What to produce: From the first line of the data below through the line bearing "questions about individual", reproduce each line exactly; do not include pictures.

Stored data entries:
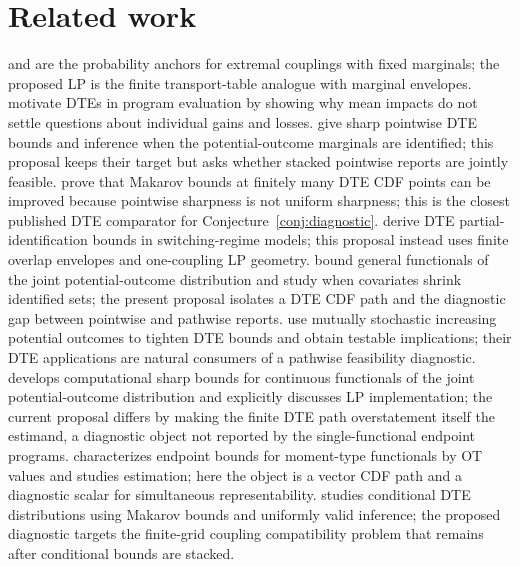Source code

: \documentclass[11pt]{article}
\theoremstyle{definition}
\theoremstyle{plain}
\theoremstyle{remark}
\begin{document}
\section{Related work}
\citet{Makarov1981} and \citet{Rueschendorf1982} are the probability anchors for
extremal couplings with fixed marginals; the proposed LP is the finite
transport-table analogue with marginal envelopes.  \citet{HeckmanSmithClements1997}
motivate DTEs in program evaluation by showing why mean impacts do not settle
questions about individual gains and losses.  \citet[Section 2 and Lemma
2.3]{FanPark2010} give sharp pointwise DTE bounds and inference when the
potential-outcome marginals are identified; this proposal keeps their target but
asks whether stacked pointwise reports are jointly feasible.  \citet[Section
2]{FirpoRidder2019} prove that Makarov bounds at finitely many DTE CDF points can
be improved because pointwise sharpness is not uniform sharpness; this is the
closest published DTE comparator for Conjecture~\ref{conj:diagnostic}.
\citet[Sections 2--3]{FanWu2010} derive DTE partial-identification bounds in
switching-regime models; this proposal instead uses finite overlap envelopes and
one-coupling LP geometry.  \citet[Sections 2--3]{FanGuerreZhu2017} bound general
functionals of the joint potential-outcome distribution and study when covariates
shrink identified sets; the present proposal isolates a DTE CDF path and the
diagnostic gap between pointwise and pathwise reports.  \citet{FrandsenLefgren2021}
use mutually stochastic increasing potential outcomes to tighten DTE bounds and
obtain testable implications; their DTE applications are natural consumers of a
pathwise feasibility diagnostic.  \citet[Supplementary Appendix 3]{Russell2021}
develops computational sharp bounds for continuous functionals of the joint
potential-outcome distribution and explicitly discusses LP implementation; the
current proposal differs by making the finite DTE path overstatement itself the
estimand, a diagnostic object not reported by the single-functional endpoint
programs.  \citet[Sections 2--3]{OberReynolds2023} characterizes endpoint bounds
for moment-type functionals by OT values and studies estimation; here the object
is a vector CDF path and a diagnostic scalar for simultaneous representability.
\citet[Sections 2--3]{Lee2024}
studies conditional DTE distributions using Makarov bounds and uniformly valid
inference; the proposed diagnostic targets the finite-grid coupling compatibility
problem that remains after conditional bounds are stacked.
\end{document}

Solution to this exercise:
Source code

: \documentclass[11pt]{article}
\theoremstyle{definition}
\theoremstyle{plain}
\theoremstyle{remark}
\begin{document}
\section{Related work}
\citet{Makarov1981} and \citet{Rueschendorf1982} are the probability anchors for
extremal couplings with fixed marginals; the proposed LP is the finite
transport-table analogue with marginal envelopes.  \citet{HeckmanSmithClements1997}
motivate DTEs in program evaluation by showing why mean impacts do not settle
questions about individual gains and losses.  \citet[Section 2 and Lemma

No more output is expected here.